Dean scoffs. “Ah, well I didn’t mean to scare apart your little study group. I won’t scare you again, okay?” He hangs up before he can think about it, dropping his cell to the side of the bed and fighting the instinct to curl up against the other side of the room, like he and Sammy’d done when they were fighting as kids. He feels like he’s been punched in the chest, and he regulates his breathing in long, deliberate strokes until the sun comes up. If he leaves behind a dented bedframe and a damp pillow, well then that’s between him and God.

* * *

He feels something lift off of his shoulders as he passes the border into South Dakota, and he cruises all the way to Sioux Falls. Bobby meets him at the doorway and demands a full report, criticizing his choices endlessly and calling him an idjit. They eat ribs on the back porch together and share a six-pack. An old friend of Bobby’s calls him up midway through and Dean makes snarky comments while Bobby coaches him through a ghouls’ nest. Dean spends all of the next day under his baby, easing her back into perfect condition and defending her to Bobby’s unrelenting skepticism. He doesn’t bring up John once, and so neither does Dean.

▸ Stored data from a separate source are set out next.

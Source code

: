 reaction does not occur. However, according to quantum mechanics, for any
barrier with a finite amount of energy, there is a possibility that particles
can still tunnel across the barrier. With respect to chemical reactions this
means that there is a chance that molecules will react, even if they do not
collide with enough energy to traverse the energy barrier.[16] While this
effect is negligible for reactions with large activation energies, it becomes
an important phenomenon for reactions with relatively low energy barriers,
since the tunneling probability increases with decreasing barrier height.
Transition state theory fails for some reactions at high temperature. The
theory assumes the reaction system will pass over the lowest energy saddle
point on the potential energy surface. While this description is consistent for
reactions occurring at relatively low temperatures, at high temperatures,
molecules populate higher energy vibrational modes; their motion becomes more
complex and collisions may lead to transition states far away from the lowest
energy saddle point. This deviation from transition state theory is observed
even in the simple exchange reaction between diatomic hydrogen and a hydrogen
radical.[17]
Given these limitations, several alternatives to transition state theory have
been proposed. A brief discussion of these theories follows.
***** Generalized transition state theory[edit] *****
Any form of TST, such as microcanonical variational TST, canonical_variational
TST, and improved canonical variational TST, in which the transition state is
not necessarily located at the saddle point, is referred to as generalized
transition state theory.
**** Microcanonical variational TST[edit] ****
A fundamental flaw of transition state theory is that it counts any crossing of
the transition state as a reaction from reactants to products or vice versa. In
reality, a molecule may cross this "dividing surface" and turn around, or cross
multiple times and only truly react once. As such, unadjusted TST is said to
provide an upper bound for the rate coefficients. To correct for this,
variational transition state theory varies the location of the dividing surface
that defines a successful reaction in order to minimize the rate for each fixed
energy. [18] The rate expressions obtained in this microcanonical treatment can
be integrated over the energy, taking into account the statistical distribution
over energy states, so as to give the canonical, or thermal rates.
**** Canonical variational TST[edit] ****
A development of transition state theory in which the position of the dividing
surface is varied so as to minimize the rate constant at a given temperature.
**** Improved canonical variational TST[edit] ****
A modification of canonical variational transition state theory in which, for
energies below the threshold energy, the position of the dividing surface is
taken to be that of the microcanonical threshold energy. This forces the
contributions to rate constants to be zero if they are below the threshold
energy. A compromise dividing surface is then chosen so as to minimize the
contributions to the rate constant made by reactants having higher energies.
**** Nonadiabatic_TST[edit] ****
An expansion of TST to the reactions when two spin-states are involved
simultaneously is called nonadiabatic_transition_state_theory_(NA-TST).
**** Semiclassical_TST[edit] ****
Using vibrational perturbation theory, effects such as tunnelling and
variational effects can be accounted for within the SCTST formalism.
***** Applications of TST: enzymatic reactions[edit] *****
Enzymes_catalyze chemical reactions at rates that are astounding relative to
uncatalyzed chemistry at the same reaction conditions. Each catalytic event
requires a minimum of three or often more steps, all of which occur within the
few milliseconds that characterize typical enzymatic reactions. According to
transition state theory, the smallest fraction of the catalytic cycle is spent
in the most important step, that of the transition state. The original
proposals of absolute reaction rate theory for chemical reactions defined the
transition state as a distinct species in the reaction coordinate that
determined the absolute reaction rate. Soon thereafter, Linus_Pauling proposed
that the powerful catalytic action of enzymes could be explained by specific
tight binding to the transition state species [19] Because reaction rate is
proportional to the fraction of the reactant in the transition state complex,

Turning out of Bobby’s driveway three days later is the first time in months Dean has been able to breathe so freely.

* * *

He’s swinging his backpack off and settling it on the floor of the backseat of the Impala, settling in behind Dad and eyeing Sammy where he’s slumped against the far door, glaring bitterly out of the window at Leeland Elementary. Specifically up at the fourth window to the left of the entrance, where his first-grade class had put up snowflakes earlier this week.

“You in, solider?” Dad asks, glancing up at him in the rearview mirror.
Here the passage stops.